→ To do:
Skip any pictures. Repeat the data exactly, from its first line through the line that holds "16 & 16.479", both included.

··· Data shown

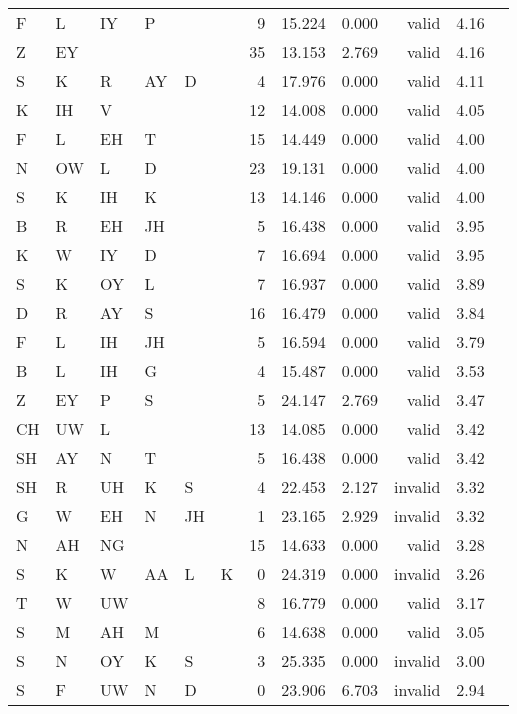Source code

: \begin{longtable}{l@{ } l@{ } l@{ } l@{ } l@{ } l r r r r r r}
F  & L  & IY & P  &    &   &  9 & 15.224 & 0.000 & valid   & 4.16 \\
Z  & EY &    &    &    &   & 35 & 13.153 & 2.769 & valid   & 4.16 \\
S  & K  & R  & AY & D  &   &  4 & 17.976 & 0.000 & valid   & 4.11 \\
K  & IH & V  &    &    &   & 12 & 14.008 & 0.000 & valid   & 4.05 \\
F  & L  & EH & T  &    &   & 15 & 14.449 & 0.000 & valid   & 4.00 \\
N  & OW & L  & D  &    &   & 23 & 19.131 & 0.000 & valid   & 4.00 \\
S  & K  & IH & K  &    &   & 13 & 14.146 & 0.000 & valid   & 4.00 \\
B  & R  & EH & JH &    &   &  5 & 16.438 & 0.000 & valid   & 3.95 \\
K  & W  & IY & D  &    &   &  7 & 16.694 & 0.000 & valid   & 3.95 \\
S  & K  & OY & L  &    &   &  7 & 16.937 & 0.000 & valid   & 3.89 \\
D  & R  & AY & S  &    &   & 16 & 16.479 & 0.000 & valid   & 3.84 \\
F  & L  & IH & JH &    &   &  5 & 16.594 & 0.000 & valid   & 3.79 \\
B  & L  & IH & G  &    &   &  4 & 15.487 & 0.000 & valid   & 3.53 \\
Z  & EY & P  & S  &    &   &  5 & 24.147 & 2.769 & valid   & 3.47 \\
CH & UW & L  &    &    &   & 13 & 14.085 & 0.000 & valid   & 3.42 \\
SH & AY & N  & T  &    &   &  5 & 16.438 & 0.000 & valid   & 3.42 \\
SH & R  & UH & K  & S  &   &  4 & 22.453 & 2.127 & invalid & 3.32 \\
G  & W  & EH & N  & JH &   &  1 & 23.165 & 2.929 & invalid & 3.32 \\
N  & AH & NG &    &    &   & 15 & 14.633 & 0.000 & valid   & 3.28 \\
S  & K  & W  & AA & L  & K &  0 & 24.319 & 0.000 & invalid & 3.26 \\
T  & W  & UW &    &    &   &  8 & 16.779 & 0.000 & valid   & 3.17 \\
S  & M  & AH & M  &    &   &  6 & 14.638 & 0.000 & valid   & 3.05 \\
S  & N  & OY & K  & S  &   &  3 & 25.335 & 0.000 & invalid & 3.00 \\
S  & F  & UW & N  & D  &   &  0 & 23.906 & 6.703 & invalid & 2.94 \\

\end{longtable}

······

→ Solution to this exercise:
Source code

: \begin{longtable}{l@{ } l@{ } l@{ } l@{ } l@{ } l r r r r r r}
F  & L  & IY & P  &    &   &  9 & 15.224 & 0.000 & valid   & 4.16 \\
Z  & EY &    &    &    &   & 35 & 13.153 & 2.769 & valid   & 4.16 \\
S  & K  & R  & AY & D  &   &  4 & 17.976 & 0.000 & valid   & 4.11 \\
K  & IH & V  &    &    &   & 12 & 14.008 & 0.000 & valid   & 4.05 \\
F  & L  & EH & T  &    &   & 15 & 14.449 & 0.000 & valid   & 4.00 \\
N  & OW & L  & D  &    &   & 23 & 19.131 & 0.000 & valid   & 4.00 \\
S  & K  & IH & K  &    &   & 13 & 14.146 & 0.000 & valid   & 4.00 \\
B  & R  & EH & JH &    &   &  5 & 16.438 & 0.000 & valid   & 3.95 \\
K  & W  & IY & D  &    &   &  7 & 16.694 & 0.000 & valid   & 3.95 \\
S  & K  & OY & L  &    &   &  7 & 16.937 & 0.000 & valid   & 3.89 \\
D  & R  & AY & S  &    &   & 16 & 16.479 & 0.000 & valid   & 3.84 \\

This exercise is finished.